◆ **Task description**: In the data that follows, find the line with "are bounded and"; transcribe it, every later line up to the one with "complete it to", and that line as well, exactly and with no others.

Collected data
========
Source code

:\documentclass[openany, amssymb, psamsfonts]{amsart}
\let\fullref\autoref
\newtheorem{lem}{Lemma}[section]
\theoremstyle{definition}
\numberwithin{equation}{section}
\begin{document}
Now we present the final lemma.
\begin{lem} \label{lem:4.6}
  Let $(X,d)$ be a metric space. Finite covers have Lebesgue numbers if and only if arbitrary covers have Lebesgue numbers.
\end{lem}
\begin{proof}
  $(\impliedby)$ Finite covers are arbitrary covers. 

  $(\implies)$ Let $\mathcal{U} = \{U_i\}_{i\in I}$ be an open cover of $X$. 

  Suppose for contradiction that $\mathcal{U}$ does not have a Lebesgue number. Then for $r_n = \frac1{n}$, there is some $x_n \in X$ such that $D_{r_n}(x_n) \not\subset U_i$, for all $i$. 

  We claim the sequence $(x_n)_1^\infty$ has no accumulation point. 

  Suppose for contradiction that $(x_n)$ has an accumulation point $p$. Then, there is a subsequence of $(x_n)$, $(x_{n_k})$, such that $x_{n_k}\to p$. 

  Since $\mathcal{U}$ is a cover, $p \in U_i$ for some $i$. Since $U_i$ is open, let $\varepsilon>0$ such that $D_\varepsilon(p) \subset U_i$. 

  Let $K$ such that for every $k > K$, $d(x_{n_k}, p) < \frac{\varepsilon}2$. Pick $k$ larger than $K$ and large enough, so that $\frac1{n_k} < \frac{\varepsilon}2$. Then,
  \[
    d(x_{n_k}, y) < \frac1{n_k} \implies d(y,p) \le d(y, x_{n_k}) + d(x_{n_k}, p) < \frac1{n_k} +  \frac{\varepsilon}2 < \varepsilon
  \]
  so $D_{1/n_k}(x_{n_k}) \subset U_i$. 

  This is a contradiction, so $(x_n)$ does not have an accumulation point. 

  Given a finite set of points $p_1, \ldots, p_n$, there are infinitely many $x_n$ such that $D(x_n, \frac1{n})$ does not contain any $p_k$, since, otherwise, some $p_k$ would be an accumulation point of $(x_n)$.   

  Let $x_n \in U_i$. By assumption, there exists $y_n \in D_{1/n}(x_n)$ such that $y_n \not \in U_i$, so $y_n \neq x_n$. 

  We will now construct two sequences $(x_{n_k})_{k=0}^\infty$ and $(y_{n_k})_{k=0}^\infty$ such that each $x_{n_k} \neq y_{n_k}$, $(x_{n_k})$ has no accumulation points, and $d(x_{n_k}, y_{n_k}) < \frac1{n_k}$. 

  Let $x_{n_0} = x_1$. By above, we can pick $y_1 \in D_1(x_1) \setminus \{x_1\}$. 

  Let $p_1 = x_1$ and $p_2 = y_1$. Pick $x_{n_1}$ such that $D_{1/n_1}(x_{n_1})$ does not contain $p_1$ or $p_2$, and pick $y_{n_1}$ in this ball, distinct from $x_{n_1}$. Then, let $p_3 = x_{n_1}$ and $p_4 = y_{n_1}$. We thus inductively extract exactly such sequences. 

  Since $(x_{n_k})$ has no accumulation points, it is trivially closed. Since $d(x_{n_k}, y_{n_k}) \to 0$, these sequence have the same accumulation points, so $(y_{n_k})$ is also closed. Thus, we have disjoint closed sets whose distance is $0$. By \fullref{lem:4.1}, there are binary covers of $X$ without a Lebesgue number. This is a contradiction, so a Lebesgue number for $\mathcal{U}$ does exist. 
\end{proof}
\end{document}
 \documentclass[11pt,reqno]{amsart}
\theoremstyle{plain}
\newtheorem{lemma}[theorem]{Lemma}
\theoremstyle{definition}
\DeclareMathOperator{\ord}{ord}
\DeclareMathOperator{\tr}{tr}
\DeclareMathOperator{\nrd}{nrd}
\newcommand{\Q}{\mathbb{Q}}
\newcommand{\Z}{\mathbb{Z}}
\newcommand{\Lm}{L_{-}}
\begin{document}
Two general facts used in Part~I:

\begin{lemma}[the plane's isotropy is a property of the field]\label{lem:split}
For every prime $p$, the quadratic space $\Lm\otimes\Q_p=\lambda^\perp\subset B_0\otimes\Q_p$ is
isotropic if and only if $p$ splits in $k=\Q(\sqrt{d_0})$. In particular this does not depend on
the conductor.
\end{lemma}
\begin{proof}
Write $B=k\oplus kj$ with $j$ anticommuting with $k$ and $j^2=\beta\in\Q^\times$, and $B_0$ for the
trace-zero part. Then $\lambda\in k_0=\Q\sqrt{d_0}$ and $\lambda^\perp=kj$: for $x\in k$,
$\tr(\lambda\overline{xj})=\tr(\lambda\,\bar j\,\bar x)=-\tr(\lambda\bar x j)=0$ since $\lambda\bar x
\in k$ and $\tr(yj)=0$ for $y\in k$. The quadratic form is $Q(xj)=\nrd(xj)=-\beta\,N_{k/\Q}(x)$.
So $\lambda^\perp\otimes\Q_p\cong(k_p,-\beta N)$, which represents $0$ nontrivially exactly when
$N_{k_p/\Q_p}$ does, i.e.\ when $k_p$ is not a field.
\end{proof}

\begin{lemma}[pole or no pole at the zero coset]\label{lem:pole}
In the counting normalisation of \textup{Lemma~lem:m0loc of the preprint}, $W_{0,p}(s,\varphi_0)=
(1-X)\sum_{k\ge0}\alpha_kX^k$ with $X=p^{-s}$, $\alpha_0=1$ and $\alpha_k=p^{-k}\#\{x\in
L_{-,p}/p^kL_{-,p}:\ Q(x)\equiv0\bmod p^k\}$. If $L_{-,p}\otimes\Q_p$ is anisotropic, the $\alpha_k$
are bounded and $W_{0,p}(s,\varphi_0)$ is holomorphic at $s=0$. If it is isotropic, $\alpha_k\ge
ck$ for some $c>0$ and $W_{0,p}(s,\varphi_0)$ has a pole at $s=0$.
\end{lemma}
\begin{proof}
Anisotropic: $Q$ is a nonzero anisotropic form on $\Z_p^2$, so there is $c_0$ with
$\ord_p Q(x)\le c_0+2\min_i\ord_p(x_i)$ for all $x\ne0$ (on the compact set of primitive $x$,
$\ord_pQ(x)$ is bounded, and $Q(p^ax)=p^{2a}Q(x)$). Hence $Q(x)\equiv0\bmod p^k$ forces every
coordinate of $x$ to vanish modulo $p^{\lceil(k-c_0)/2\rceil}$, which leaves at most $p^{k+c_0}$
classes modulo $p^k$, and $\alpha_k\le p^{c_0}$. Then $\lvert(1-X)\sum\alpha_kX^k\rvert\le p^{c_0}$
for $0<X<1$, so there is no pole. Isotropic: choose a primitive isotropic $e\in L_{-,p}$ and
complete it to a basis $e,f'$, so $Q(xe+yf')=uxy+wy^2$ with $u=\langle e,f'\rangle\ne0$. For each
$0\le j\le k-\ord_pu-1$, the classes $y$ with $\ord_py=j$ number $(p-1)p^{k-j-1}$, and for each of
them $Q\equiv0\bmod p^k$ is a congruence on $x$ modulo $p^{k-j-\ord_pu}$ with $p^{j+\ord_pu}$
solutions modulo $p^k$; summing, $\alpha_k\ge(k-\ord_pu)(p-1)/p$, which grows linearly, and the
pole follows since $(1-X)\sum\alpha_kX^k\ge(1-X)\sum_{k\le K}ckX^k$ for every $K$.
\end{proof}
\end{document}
========
◆ **Result for this task**:
are bounded and $W_{0,p}(s,\varphi_0)$ is holomorphic at $s=0$. If it is isotropic, $\alpha_k\ge
ck$ for some $c>0$ and $W_{0,p}(s,\varphi_0)$ has a pole at $s=0$.
\end{lemma}
\begin{proof}
Anisotropic: $Q$ is a nonzero anisotropic form on $\Z_p^2$, so there is $c_0$ with
$\ord_p Q(x)\le c_0+2\min_i\ord_p(x_i)$ for all $x\ne0$ (on the compact set of primitive $x$,
$\ord_pQ(x)$ is bounded, and $Q(p^ax)=p^{2a}Q(x)$). Hence $Q(x)\equiv0\bmod p^k$ forces every
coordinate of $x$ to vanish modulo $p^{\lceil(k-c_0)/2\rceil}$, which leaves at most $p^{k+c_0}$
classes modulo $p^k$, and $\alpha_k\le p^{c_0}$. Then $\lvert(1-X)\sum\alpha_kX^k\rvert\le p^{c_0}$
for $0<X<1$, so there is no pole. Isotropic: choose a primitive isotropic $e\in L_{-,p}$ and
complete it to a basis $e,f'$, so $Q(xe+yf')=uxy+wy^2$ with $u=\langle e,f'\rangle\ne0$. For each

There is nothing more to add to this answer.